*** Opening Records shown ***
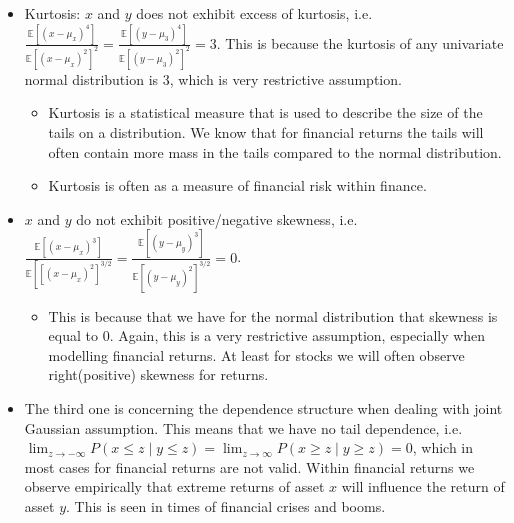 \documentclass{article}
\begin{document}
\begin{itemize}
    \item Kurtosis: $x$ and $y$ does not exhibit excess of kurtosis, i.e. $\frac{\mathbb{E}\left[\left(x-\mu_{x}\right)^{4}\right]}{\mathbb{E}\left[\left(x-\mu_{x}\right)^{2}\right]^{2}}=\frac{\mathbb{E}\left[\left(y-\mu_{3}\right)^{4}\right]}{\mathbb{E}\left[\left(y-\mu_{3}\right)^{2}\right]^{2}}=3$. This is because the kurtosis of any univariate normal distribution is 3, which is very restrictive assumption. 
    
    \begin{itemize}
        \item Kurtosis is a statistical measure that is used to describe the size of the tails on a distribution. We know that for financial returns the tails will often contain more mass in the tails compared to the normal distribution. 
        \item Kurtosis is often as a measure of financial risk within finance.
    \end{itemize}
    
    \item $x$ and $y$ do not exhibit positive/negative skewness, i.e. $\frac{\mathbb{E}\left[\left(x-\mu_{x}\right)^{3}\right]}{\mathbb{E}\left[\left[\left(x-\mu_{x}\right)^{2}\right]^{3 / 2}\right.}=\frac{\mathbb{E}\left[\left(y-\mu_{y}\right)^{3}\right]}{\mathbb{E}\left[\left(y-\mu_{y}\right)^{2}\right]^{3 / 2}}=0$. 
    
    \begin{itemize}
        \item This is because that we have for the normal distribution that skewness is equal to $0$. Again, this is a very restrictive assumption, especially when modelling financial returns. At least for stocks we will often observe right(positive) skewness for returns. 
    \end{itemize}
    
    \item The third one is concerning the dependence structure when dealing with joint Gaussian assumption. This means that we have no tail dependence, i.e. $\lim _{z \rightarrow-\infty} P(x \leq z \mid y \leq z)=\lim _{z \rightarrow \infty} P(x \geq z \mid y \geq z)=0$, which in most cases for financial returns are not valid. Within financial returns we observe empirically that extreme returns of asset $x$ will influence the return of asset $y$. This is seen in times of financial crises and booms.
    
\end{itemize}
\end{document}
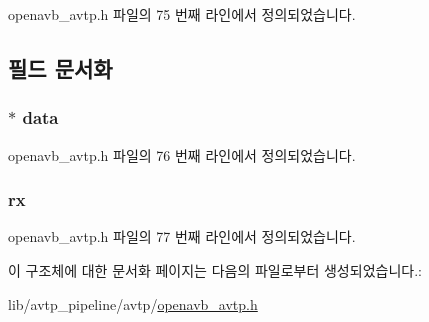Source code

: openavb\+\_\+avtp.\+h 파일의 75 번째 라인에서 정의되었습니다.



\subsection{필드 문서화}
\subsubsection[{\texorpdfstring{data}{data}}]{$\ast$ data}\hypertarget{structavtp__info__t_af841be78d05c49dca097af1622b71c8e}{}\label{structavtp__info__t_af841be78d05c49dca097af1622b71c8e}


openavb\+\_\+avtp.\+h 파일의 76 번째 라인에서 정의되었습니다.

\subsubsection[{\texorpdfstring{rx}{rx}}]{ rx}\hypertarget{structavtp__info__t_abc1ad371e78eda623902e2d5e64f6afa}{}\label{structavtp__info__t_abc1ad371e78eda623902e2d5e64f6afa}


openavb\+\_\+avtp.\+h 파일의 77 번째 라인에서 정의되었습니다.



이 구조체에 대한 문서화 페이지는 다음의 파일로부터 생성되었습니다.\+:\begin{DoxyCompactItemize}
\item 
lib/avtp\+\_\+pipeline/avtp/\hyperlink{openavb__avtp_8h}{openavb\+\_\+avtp.\+h}\end{DoxyCompactItemize}
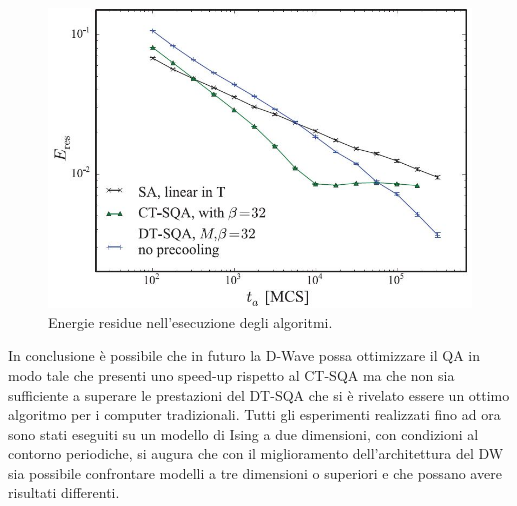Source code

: \begin{figure}[htbp]
  \centering
  \includegraphics[scale=0.6]{Immagini/residua.jpg}
  \caption{Energie residue nell'esecuzione degli algoritmi.}
  \label{figura:residua}
\end{figure}

In conclusione è possibile che in futuro la D-Wave possa ottimizzare il QA in modo tale che presenti uno speed-up rispetto al CT-SQA ma che non sia sufficiente a superare le prestazioni del DT-SQA che si è rivelato essere un ottimo algoritmo per i computer tradizionali. Tutti gli esperimenti realizzati fino ad ora sono stati eseguiti su un modello di Ising a due dimensioni, con condizioni al contorno periodiche, si augura che con il miglioramento dell'architettura del DW sia possibile confrontare modelli a tre dimensioni o superiori e che possano avere risultati differenti.
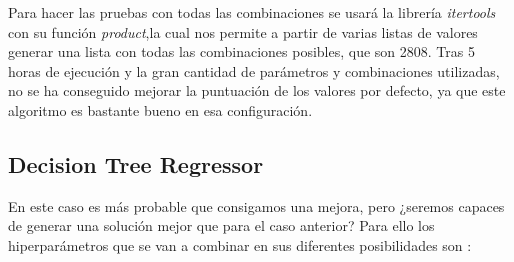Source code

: Para hacer las pruebas con todas las combinaciones se usará la librería \textit{itertools} con su función \textit{product},la cual nos permite a partir de varias listas de valores generar una lista con todas las combinaciones posibles, que son 2808.
Tras 5 horas de ejecución y la gran cantidad de parámetros y combinaciones utilizadas, no se ha conseguido mejorar la puntuación de los valores por defecto, ya que este algoritmo es bastante bueno en esa configuración.

\subsection{Decision Tree Regressor}
En este caso es más probable que consigamos una mejora, pero ¿seremos capaces de generar una solución mejor que para el caso anterior?
Para ello los hiperparámetros que se van a combinar en sus diferentes posibilidades son \cite{sklearn:decisiontreeregressor}:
*** Closing Records shown ***
== Instructions to follow ==
Each line of the listing above that includes the word "DoxyCompactItemize" should be copied.

== Solved exercise ==
이 구조체에 대한 문서화 페이지는 다음의 파일로부터 생성되었습니다.\+:\begin{DoxyCompactItemize}
lib/avtp\+\_\+pipeline/avtp/\hyperlink{openavb__avtp_8h}{openavb\+\_\+avtp.\+h}\end{DoxyCompactItemize}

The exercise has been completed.